Bond market reaction to the Bureau of Labor Statistics data could lower long-term mortgage rates near term, according to First American Senior Economist Sam Williamson’s commentary.
“Markets often move ahead of policy, and rising expectations of a cut could begin to lower long-term yields. That may lead to a modest decline in mortgage rates even before the Fed acts,” he said.
Treasury bond prices jumped higher immediately after the employment report’s release, putting downward pressure on rate-indicative yields, but trading in mortgage bonds more directly tied to the industry’s rates was mixed, according to FHN Financial strategist Walt Schmidt’s report.
In the jobs report, total nonbank mortgage payroll estimates, which have one-month lag compared to other employment data, matched revised numbers at 267,000. Loan broker numbers inched down from May while positions in real estate credit eked out a small gain.
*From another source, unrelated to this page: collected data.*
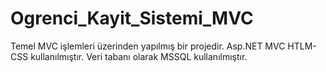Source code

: # Ogrenci_Kayit_Sistemi_MVC
Temel MVC işlemleri üzerinden yapılmış bir projedir.
Asp.NET MVC HTLM-CSS kullanılmıştır.
Veri tabanı olarak MSSQL kullanılmıştır.

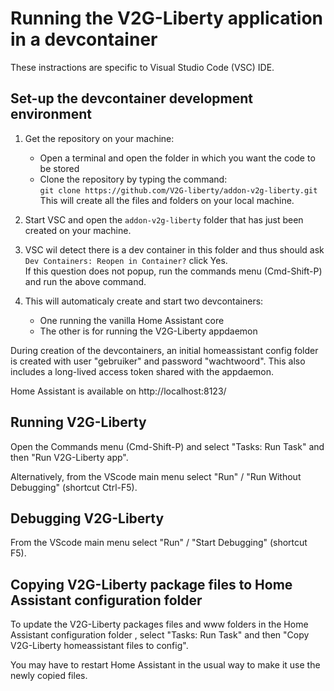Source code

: # Running the V2G-Liberty application in a devcontainer

These instractions are specific to Visual Studio Code (VSC) IDE.

## Set-up the devcontainer development environment

1. Get the repository on your machine:

   - Open a terminal and open the folder in which you want the code to be stored
   - Clone the repository by typing the command:<br/>
     `git clone https://github.com/V2G-liberty/addon-v2g-liberty.git`<br>
     This will create all the files and folders on your local machine.

2. Start VSC and open the `addon-v2g-liberty` folder that has just been created on your machine.

3. VSC wil detect there is a dev container in this folder and thus should ask
   `Dev Containers: Reopen in Container?` click Yes.<br/>
   If this question does not popup, run the commands menu (Cmd-Shift-P) and run the above command.

4. This will automaticaly create and start two devcontainers:
   - One running the vanilla Home Assistant core
   - The other is for running the V2G-Liberty appdaemon

During creation of the devcontainers, an initial homeassistant config folder
is created with user "gebruiker" and password "wachtwoord".
This also includes a long-lived access token shared with the appdaemon.

Home Assistant is available on http://localhost:8123/

## Running V2G-Liberty

Open the Commands menu (Cmd-Shift-P) and select "Tasks: Run Task" and then
"Run V2G-Liberty app".

Alternatively, from the VScode main menu select "Run" / "Run Without Debugging"
(shortcut Ctrl-F5).

## Debugging V2G-Liberty

From the VScode main menu select "Run" / "Start Debugging" (shortcut F5).

## Copying V2G-Liberty package files to Home Assistant configuration folder

To update the V2G-Liberty packages files and www folders in the Home Assistant
configuration folder , select "Tasks: Run Task" and then
"Copy V2G-Liberty homeassistant files to config".

You may have to restart Home Assistant in the usual way to make it use the
newly copied files.

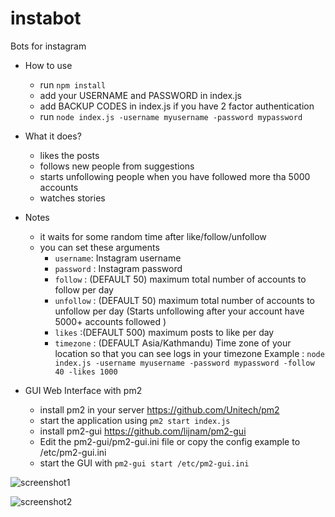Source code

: # instabot

Bots  for instagram 

* How to use
  * run `npm install`
  * add your USERNAME and PASSWORD in index.js 
  * add BACKUP CODES in index.js if you have 2 factor authentication
  * run `node index.js -username myusername -password mypassword `

* What it does?
  * likes the posts
  * follows new people from suggestions
  * starts unfollowing people when you have followed more tha 5000 accounts
  * watches stories 

* Notes
    * it waits for some random time after like/follow/unfollow
    * you can set these arguments
      * `username`: Instagram username
      * `password` : Instagram password
      * `follow` : (DEFAULT 50) maximum total number of accounts to follow per day
      * `unfollow` : (DEFAULT 50) maximum total number of accounts to unfollow per day (Starts unfollowing after your account have 5000+ accounts followed )
      * `likes` :(DEFAULT 500) maximum posts to like per day
      * `timezone` : (DEFAULT Asia/Kathmandu) Time zone  of your location so that you can see logs in your timezone
      Example : `node index.js -username myusername -password mypassword -follow 40 -likes 1000`

  

* GUI Web Interface with pm2
  * install pm2 in your server <https://github.com/Unitech/pm2>
  * start the  application using `pm2 start index.js`
  * install pm2-gui <https://github.com/lijnam/pm2-gui>
  * Edit the pm2-gui/pm2-gui.ini file or copy the config example to /etc/pm2-gui.ini
  * start the GUI with `pm2-gui start /etc/pm2-gui.ini`

 ![screenshot1](https://i.ibb.co/9tjC4ns/Untitled.png")
 
 ![screenshot2](https://i.ibb.co/XSH3936/Untitled.png)
 
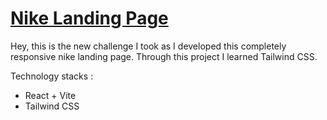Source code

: # [Nike Landing Page](https://nike-landing-page-as.netlify.app/)

Hey, this is the new challenge I took as I developed this completely responsive nike landing page. Through this project I learned Tailwind CSS.

Technology stacks :

- React + Vite
- Tailwind CSS
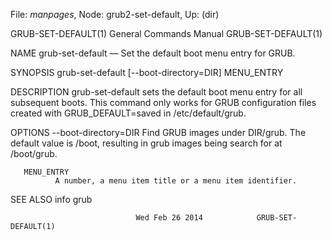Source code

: File: *manpages*,  Node: grub2-set-default,  Up: (dir)

GRUB-SET-DEFAULT(1)         General Commands Manual        GRUB-SET-DEFAULT(1)



NAME
       grub-set-default — Set the default boot menu entry for GRUB.


SYNOPSIS
       grub-set-default [--boot-directory=DIR] MENU_ENTRY


DESCRIPTION
       grub-set-default  sets  the  default boot menu entry for all subsequent
       boots.  This command only works for GRUB  configuration  files  created
       with GRUB_DEFAULT=saved in /etc/default/grub.


OPTIONS
       --boot-directory=DIR
              Find  GRUB  images  under DIR/grub.  The default value is /boot,
              resulting in grub images being search for at /boot/grub.


       MENU_ENTRY
              A number, a menu item title or a menu item identifier.


SEE ALSO
       info grub



                                Wed Feb 26 2014            GRUB-SET-DEFAULT(1)
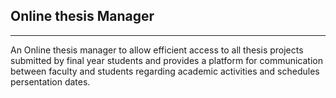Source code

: Online thesis Manager
---------------------
---------------------

An Online thesis manager to allow efficient access to all thesis projects submitted by final year students and provides a platform for communication between faculty and students regarding academic activities and schedules persentation dates.

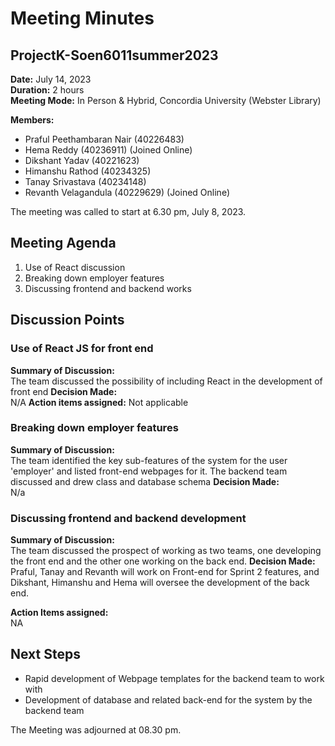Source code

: # Meeting Minutes

## ProjectK-Soen6011summer2023
**Date:** July 14, 2023  
**Duration:** 2 hours  
**Meeting Mode:** In Person & Hybrid, Concordia University (Webster Library)

**Members:**
- Praful Peethambaran Nair (40226483)
- Hema Reddy (40236911) (Joined Online)
- Dikshant Yadav (40221623)
- Himanshu Rathod (40234325)
- Tanay Srivastava (40234148)
- Revanth Velagandula (40229629) (Joined Online)

The meeting was called to start at 6.30 pm, July 8, 2023.

## Meeting Agenda

1. Use of React discussion
2. Breaking down employer features
3. Discussing frontend and backend works


## Discussion Points

### Use of React JS for front end
**Summary of Discussion:**  
The team discussed the possibility of including React in the development of front end
**Decision Made:**  
N/A
**Action items assigned:** Not applicable

### Breaking down employer features
**Summary of Discussion:**  
The team identified the key sub-features of the system for the user 'employer' and listed front-end webpages for it. The backend team discussed and drew class and database schema
**Decision Made:**  
N/a

### Discussing frontend and backend development
**Summary of Discussion:**  
The team discussed the prospect of working as two teams, one developing the front end and the other one working on the back end.
**Decision Made:**  
Praful, Tanay and Revanth will work on Front-end for Sprint 2 features, and Dikshant, Himanshu and Hema will oversee the development of the back end.

**Action Items assigned:**  
NA


## Next Steps
- Rapid development of Webpage templates for the backend team to work with
- Development of database and related back-end for the system by the backend team


The Meeting was adjourned at 08.30 pm.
How the job numbers could impact Fed policy
“We expect that this labor market softening will prompt the Fed to cut rates twice this year and once in 2026,” said Joel Kan, vice president and deputy chief economist at the Mortgage Bankers Association.
Some of the other commentary released in response to the jobs data predicted that a Fed cut could come immediately at the September meeting.
Traders had been pricing in 40% odds of a Fed rate cut. But that number has risen to 63%, according to Nigel Green, CEO of deVere Group, a financial consulting firm.
“This report is a major red flag. The headline miss is bad enough. But the real story is the scale of the revisions,” he said, referring to a change from 147,000 to just 14,000 in June and a drop from 144,000 to 19,000 in May.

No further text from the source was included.